Dans un ouvrage conséquent, Agnès Grossman rassemble et légende plus de 300 images de l’agence Roger-Viollet. Plus qu’un déroulé chronologique, Une histoire photographique des femmes au 20esiècle offre un précieux ensemble d’archives relatives aux droits des femmes. Une chronique historique dont nous vous livrons aujourd’hui la première partie.

« En 1900, la femme est placée sous la tutelle de son père ou de son mari. Elle est considérée comme une mineure et doit demander l’autorisation pour presque tout. Le monde appartient alors aux hommes considérés comme supérieurs aux femmes. Ils sont le sexe fort, elles sont le sexe faible. Le pouvoir et l’espace public sont réservés aux hommes, la servitude et l’espace privé sont assignés aux femmes. L’ordre social de l’époque se fonde sur cette différence des sexes. Les hommes doivent conquérir le monde, les femmes doivent conquérir les hommes ». Le ton est donné. Une histoire photographique des femmes au 20e siècle retrace cent années de conquête. Les 300 images réunies par Agnès Grossman racontent la destinée de celles qui ont lutté pour la liberté : nos mères, nos grands-mères. Immersion dans cet album de famille, où la grande histoire embrasse la petite.

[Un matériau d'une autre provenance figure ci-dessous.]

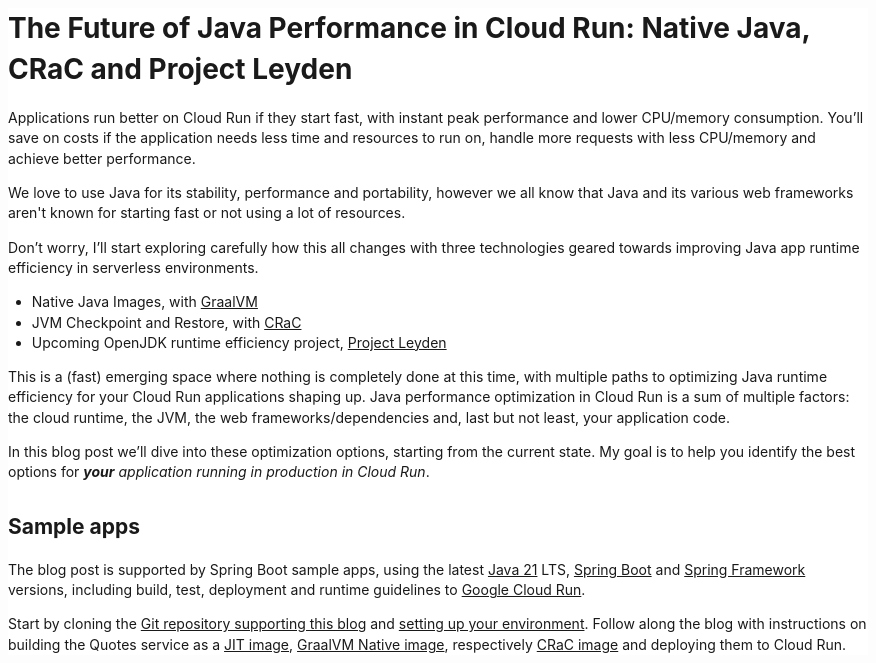 
# The Future of Java Performance in Cloud Run: Native Java, CRaC and Project Leyden

Applications run better on Cloud Run if they start fast, with instant peak performance and lower CPU/memory consumption. 
You’ll save on costs if the application needs less time and resources to run on, handle more requests with less CPU/memory and 
achieve better performance.

We love to use Java for its stability, performance and portability, however we all know that Java and its various web frameworks aren't known 
for starting fast or not using a lot of resources.

Don’t worry, I’ll start exploring carefully how this all changes with three technologies geared towards improving Java app runtime efficiency in serverless environments.
* Native Java Images, with [GraalVM](https://www.graalvm.org/)
* JVM Checkpoint and Restore, with [CRaC](https://wiki.openjdk.org/display/crac/Main)
* Upcoming OpenJDK runtime efficiency project, [Project Leyden](https://openjdk.org/projects/leyden/)

This is a (fast) emerging space where nothing is completely done at this time, with multiple paths to optimizing Java runtime efficiency for 
your Cloud Run applications shaping up. Java performance optimization in Cloud Run is a sum of multiple factors: the cloud runtime, 
the JVM, the web frameworks/dependencies and, last but not least, your application code.

In this blog post we’ll dive into these optimization options, starting from the current state. 
My goal is to help you identify the best options for __*your*__ *application running in production in Cloud Run*.

## Sample apps
The blog post is supported by  Spring Boot sample apps, using the latest [Java 21](https://openjdk.org/projects/jdk/21/) LTS,
[Spring Boot](https://github.com/spring-projects/spring-boot) and [Spring Framework](https://github.com/spring-projects/spring-framework/wiki/What's-New-in-Spring-Framework-6.x) versions, including build, test, deployment and runtime guidelines to [Google Cloud Run](https://cloud.google.com/run/?utm_source=google&utm_medium=cpc&utm_campaign=na-none-all-en-dr-sitelink-all-all-trial-e-gcp-1605212&utm_content=text-ad-none-any-DEV_c-CRE_665735485586-ADGP_Hybrid+%7C+BKWS+-+MIX+%7C+Txt_Cloud+Run-KWID_43700077225654501-kwd-678836618089-userloc_9000912&utm_term=KW_google%20cloud%20run-ST_google+cloud+run-NET_g-&gclid=CjwKCAjwv-2pBhB-EiwAtsQZFB8K6FUxSvkHEktLRF1UpODa1du2ZawyO82eHqP_CvKJO_jABnb8_hoC5UwQAvD_BwE&gclsrc=aw.ds).

Start by cloning the [Git repository supporting this blog](https://github.com/GoogleCloudPlatform/serverless-production-readiness-java-gcp/tree/main) 
and [setting up your environment](https://github.com/GoogleCloudPlatform/serverless-production-readiness-java-gcp/tree/main?tab=readme-ov-file#getting-started). 
Follow along the blog with instructions on building the Quotes service as a [JIT image](https://github.com/GoogleCloudPlatform/serverless-production-readiness-java-gcp/blob/main/services/quotes/README.md), 
[GraalVM Native image](https://github.com/GoogleCloudPlatform/serverless-production-readiness-java-gcp/blob/main/services/quotes/README.md), 
respectively [CRaC image](https://github.com/GoogleCloudPlatform/serverless-production-readiness-java-gcp/blob/main/runtimes/crac/quotes-crac/README.md) and deploying them to Cloud Run.
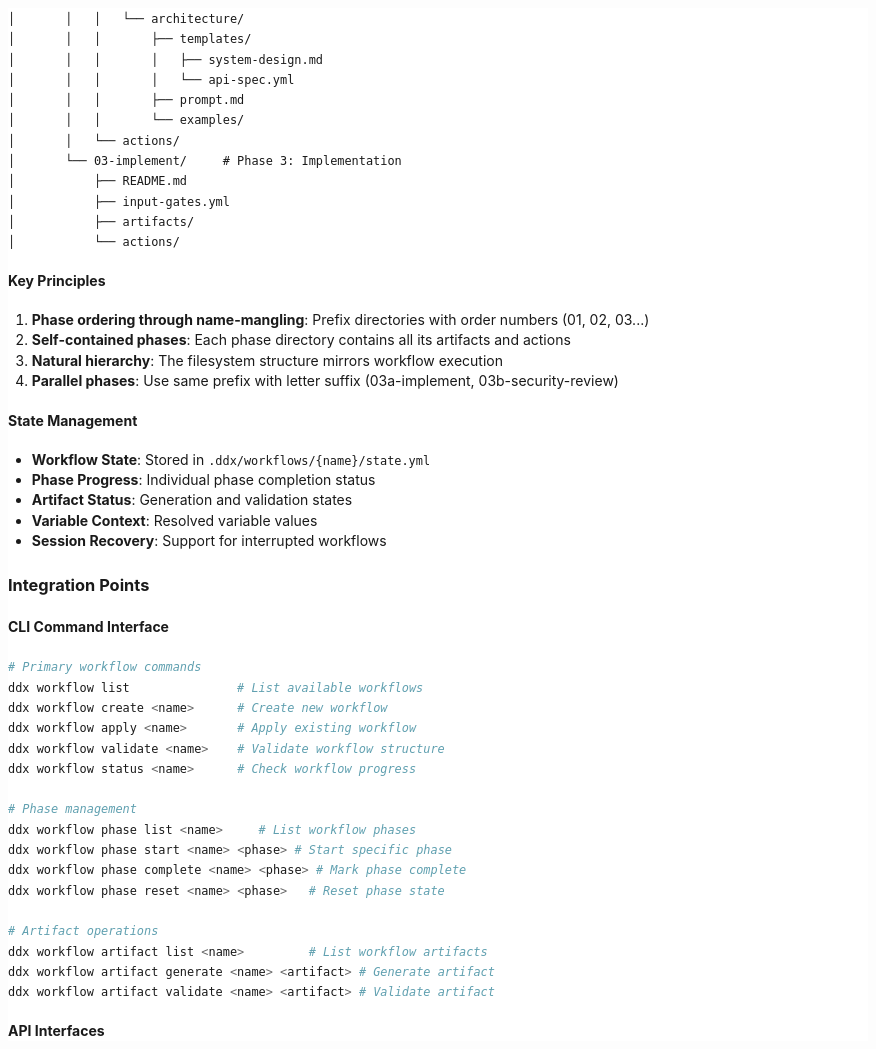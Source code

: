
 ```
│       │   │   └── architecture/
│       │   │       ├── templates/
│       │   │       │   ├── system-design.md
│       │   │       │   └── api-spec.yml
│       │   │       ├── prompt.md
│       │   │       └── examples/
│       │   └── actions/
│       └── 03-implement/     # Phase 3: Implementation
│           ├── README.md
│           ├── input-gates.yml
│           ├── artifacts/
│           └── actions/
```

#### Key Principles
1. **Phase ordering through name-mangling**: Prefix directories with order numbers (01, 02, 03...)
2. **Self-contained phases**: Each phase directory contains all its artifacts and actions
3. **Natural hierarchy**: The filesystem structure mirrors workflow execution
4. **Parallel phases**: Use same prefix with letter suffix (03a-implement, 03b-security-review)

#### State Management
- **Workflow State**: Stored in `.ddx/workflows/{name}/state.yml`
- **Phase Progress**: Individual phase completion status
- **Artifact Status**: Generation and validation states
- **Variable Context**: Resolved variable values
- **Session Recovery**: Support for interrupted workflows

### Integration Points

#### CLI Command Interface
```bash
# Primary workflow commands
ddx workflow list               # List available workflows
ddx workflow create <name>      # Create new workflow
ddx workflow apply <name>       # Apply existing workflow
ddx workflow validate <name>    # Validate workflow structure
ddx workflow status <name>      # Check workflow progress

# Phase management
ddx workflow phase list <name>     # List workflow phases
ddx workflow phase start <name> <phase> # Start specific phase
ddx workflow phase complete <name> <phase> # Mark phase complete
ddx workflow phase reset <name> <phase>   # Reset phase state

# Artifact operations
ddx workflow artifact list <name>         # List workflow artifacts
ddx workflow artifact generate <name> <artifact> # Generate artifact
ddx workflow artifact validate <name> <artifact> # Validate artifact
```

#### API Interfaces
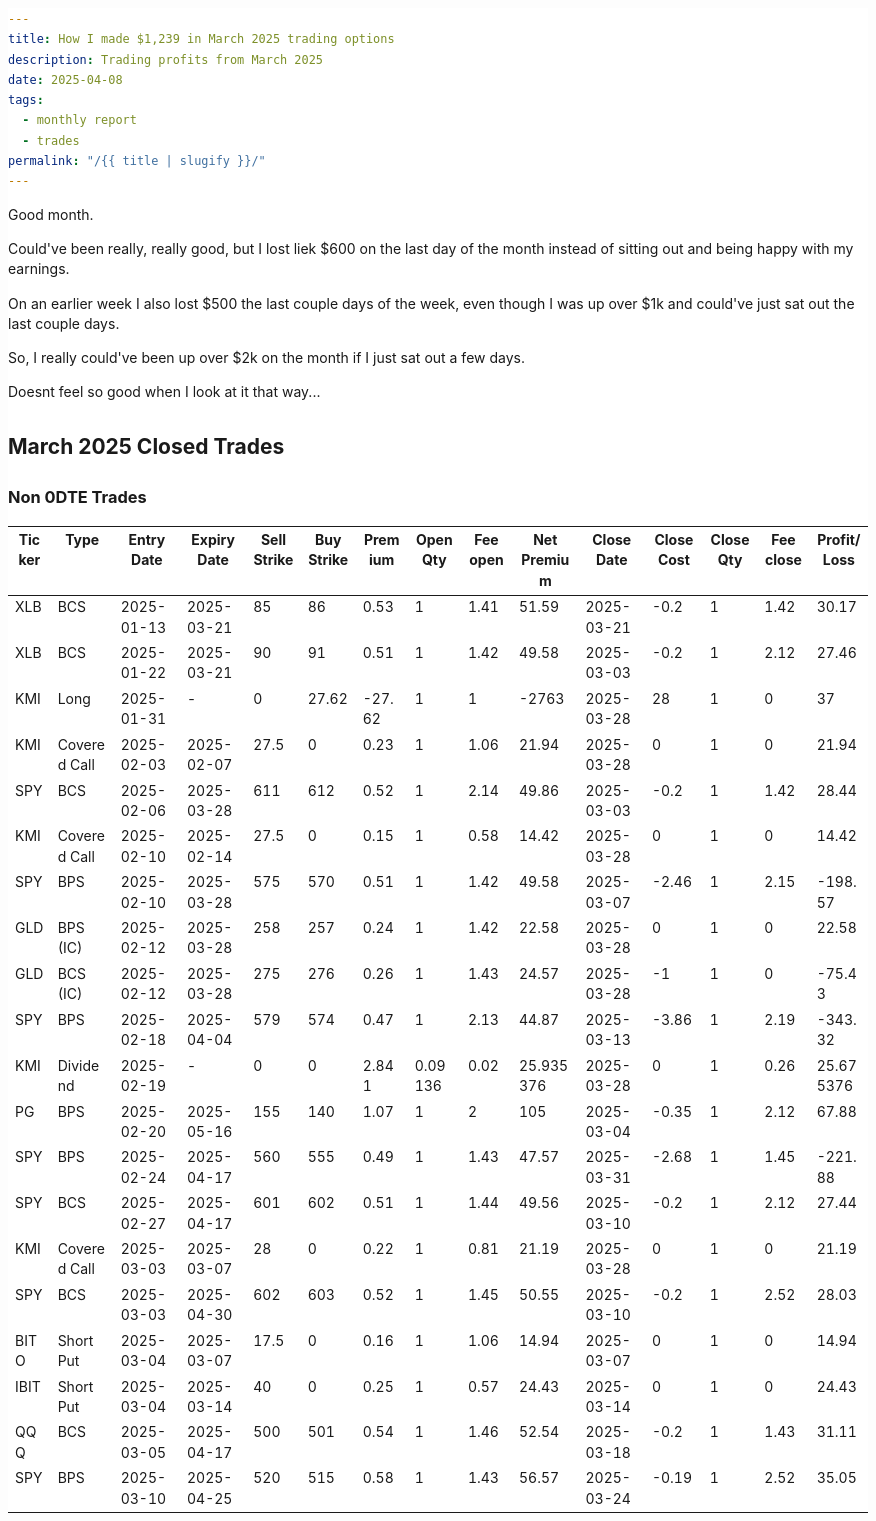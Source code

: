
 ```yaml
---
title: How I made $1,239 in March 2025 trading options
description: Trading profits from March 2025
date: 2025-04-08
tags:
  - monthly report
  - trades
permalink: "/{{ title | slugify }}/"
---
```


Good month.

Could've been really, really good, but I lost liek $600 on the last day of the month instead of sitting out and being happy with my earnings.

On an earlier week I also lost $500 the last couple days of the week, even though I was up over $1k and could've just sat out the last couple days.

So, I really could've been up over $2k on the month if I just sat out a few days.

Doesnt feel so good when I look at it that way...

## March 2025 Closed Trades

### Non 0DTE Trades

<div class="trade-table monthly full-width">

|**Ticker**|**Type**|**Entry Date**|**Expiry Date**|**Sell Strike**|**Buy Strike**|**Premium**|**Open Qty**|**Fee open**|**Net Premium**|**Close Date**|**Close Cost**|**Close Qty**|**Fee close**|**Profit/Loss**|
|---|---|---|---|---|---|---|---|---|---|---|---|---|---|---|
|XLB|BCS|2025-01-13|2025-03-21|85|86|0.53|1|1.41|51.59|2025-03-21|-0.2|1|1.42|30.17|
|XLB|BCS|2025-01-22|2025-03-21|90|91|0.51|1|1.42|49.58|2025-03-03|-0.2|1|2.12|27.46|
|KMI|Long|2025-01-31|-|0|27.62|-27.62|1|1|-2763|2025-03-28|28|1|0|37|
|KMI|Covered Call|2025-02-03|2025-02-07|27.5|0|0.23|1|1.06|21.94|2025-03-28|0|1|0|21.94|
|SPY|BCS|2025-02-06|2025-03-28|611|612|0.52|1|2.14|49.86|2025-03-03|-0.2|1|1.42|28.44|
|KMI|Covered Call|2025-02-10|2025-02-14|27.5|0|0.15|1|0.58|14.42|2025-03-28|0|1|0|14.42|
|SPY|BPS|2025-02-10|2025-03-28|575|570|0.51|1|1.42|49.58|2025-03-07|-2.46|1|2.15|-198.57|
|GLD|BPS (IC)|2025-02-12|2025-03-28|258|257|0.24|1|1.42|22.58|2025-03-28|0|1|0|22.58|
|GLD|BCS (IC)|2025-02-12|2025-03-28|275|276|0.26|1|1.43|24.57|2025-03-28|-1|1|0|-75.43|
|SPY|BPS|2025-02-18|2025-04-04|579|574|0.47|1|2.13|44.87|2025-03-13|-3.86|1|2.19|-343.32|
|KMI|Dividend|2025-02-19|-|0|0|2.841|0.09136|0.02|25.935376|2025-03-28|0|1|0.26|25.675376|
|PG|BPS|2025-02-20|2025-05-16|155|140|1.07|1|2|105|2025-03-04|-0.35|1|2.12|67.88|
|SPY|BPS|2025-02-24|2025-04-17|560|555|0.49|1|1.43|47.57|2025-03-31|-2.68|1|1.45|-221.88|
|SPY|BCS|2025-02-27|2025-04-17|601|602|0.51|1|1.44|49.56|2025-03-10|-0.2|1|2.12|27.44|
|KMI|Covered Call|2025-03-03|2025-03-07|28|0|0.22|1|0.81|21.19|2025-03-28|0|1|0|21.19|
|SPY|BCS|2025-03-03|2025-04-30|602|603|0.52|1|1.45|50.55|2025-03-10|-0.2|1|2.52|28.03|
|BITO|Short Put|2025-03-04|2025-03-07|17.5|0|0.16|1|1.06|14.94|2025-03-07|0|1|0|14.94|
|IBIT|Short Put|2025-03-04|2025-03-14|40|0|0.25|1|0.57|24.43|2025-03-14|0|1|0|24.43|
|QQQ|BCS|2025-03-05|2025-04-17|500|501|0.54|1|1.46|52.54|2025-03-18|-0.2|1|1.43|31.11|
|SPY|BPS|2025-03-10|2025-04-25|520|515|0.58|1|1.43|56.57|2025-03-24|-0.19|1|2.52|35.05|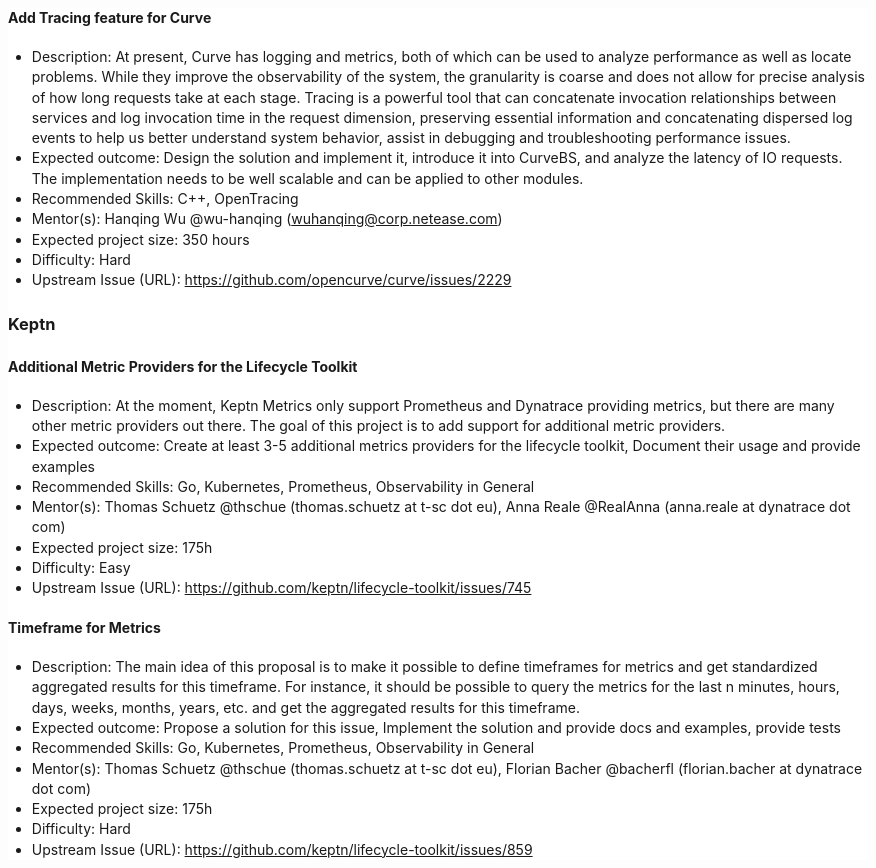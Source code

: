 #### Add Tracing feature for Curve

- Description: At present, Curve has logging and metrics, both of which can be used to analyze performance as well as locate problems. While they improve the observability of the system, the granularity is coarse and does not allow for precise analysis of how long requests take at each stage. Tracing is a powerful tool that can concatenate invocation relationships between services and log invocation time in the request dimension, preserving essential information and concatenating dispersed log events to help us better understand system behavior, assist in debugging and troubleshooting performance issues.
- Expected outcome: Design the solution and implement it, introduce it into CurveBS, and analyze the latency of IO requests. The implementation needs to be well scalable and can be applied to other modules.
- Recommended Skills: C++, OpenTracing
- Mentor(s): Hanqing Wu @wu-hanqing (wuhanqing@corp.netease.com)
- Expected project size: 350 hours
- Difficulty: Hard
- Upstream Issue (URL): https://github.com/opencurve/curve/issues/2229


### Keptn

#### Additional Metric Providers for the Lifecycle Toolkit
- Description: At the moment, Keptn Metrics only support Prometheus and Dynatrace providing metrics, but there are many other metric providers out there. The goal of this project is to add support for additional metric providers.
- Expected outcome: Create at least 3-5 additional metrics providers for the lifecycle toolkit, Document their usage and provide examples
- Recommended Skills: Go, Kubernetes, Prometheus, Observability in General
- Mentor(s): Thomas Schuetz @thschue (thomas.schuetz at t-sc dot eu), Anna Reale @RealAnna (anna.reale at dynatrace dot com)
- Expected project size: 175h
- Difficulty: Easy
- Upstream Issue (URL): https://github.com/keptn/lifecycle-toolkit/issues/745

#### Timeframe for Metrics
- Description: The main idea of this proposal is to make it possible to define timeframes for metrics and get standardized aggregated results for this timeframe. For instance, it should be possible to query the metrics for the last n minutes, hours, days, weeks, months, years, etc. and get the aggregated results for this timeframe.
- Expected outcome: Propose a solution for this issue, Implement the solution and provide docs and examples, provide tests
- Recommended Skills: Go, Kubernetes, Prometheus, Observability in General
- Mentor(s): Thomas Schuetz @thschue (thomas.schuetz at t-sc dot eu), Florian Bacher @bacherfl (florian.bacher at dynatrace dot com)
- Expected project size: 175h
- Difficulty: Hard
- Upstream Issue (URL): https://github.com/keptn/lifecycle-toolkit/issues/859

Encore régie par le Code civil de 1804, dit Code Napoléon, la société du début du 20e siècle prive la femme de tous droits juridiques. Concrètement, « la femme mariée ne peut ni voyager, ni étudier, ni travailler, ni disposer de son salaire, ni gérer ses biens, sans l’autorisation de son mari ». Selon l’article 1124 : « les mineurs, les femmes mariées et les débiles mentaux n’ont pas le droit de passer un contrat ». Épouses ou mères évoluent dans une société très patriarcale où l’ordre social repose sur le diktat du mariage  – le plus beau jour de leur vie. Et quand il tarde à venir, on célèbre la fête de la Sainte-Catherine, et on participe au bal de la dernière chance. Heureusement, des figures s’élèvent contre la servitude du mariage. L’ouvrage dresse notamment un joli portrait de Madeleine Pelletier. Née d’une famille pauvre, elle combattra toute sa vie pour ses idées féministes et socialistes. Elle préconise aux femmes le célibat afin de conserver leur liberté et pratique une virginité militante. Celle qui se promène en costume masculin a fondé la revue La Suffragiste en 1907. La place des femmes varie selon le niveau de vie. Dans les familles aisées, elle est au foyer tandis que dans le milieu ouvrier, les femmes n’ont d’autre choix que de travailler. Domestiques, travailleuses à l’usine, elles exercent d’autres petits métiers comme fleuristes, poissonnières, bouchère ou vendeuse de journaux. Il y a celles qui exercent des métiers d’homme aussi, comme Madame Decourcelle, la première conductrice de taxi, ô combien réprimée par la police ou des clients. Et puis, il y a les belles de nuit ou autrement dit, des « artistes de la luxure » qui utilisent leur charme pour reprendre le pouvoir, pour rétablir l’équilibre. Qu’il s’agisse de coucher pour réussir ou simplement de disposer de son corps comme elles l’entendent, plusieurs courtisanes ont connu la célébrité. Parmi elles, la Bella Otero – ses seins auraient inspiré à l’architecte du Carlton de Nice les deux coupoles de l’hôtel – ou encore Anne-Marie Chassaigne alias Liane de Pougy, sacrée la plus belle femme de son temps, bisexuelle et autrice des fameux Cahiers Bleus.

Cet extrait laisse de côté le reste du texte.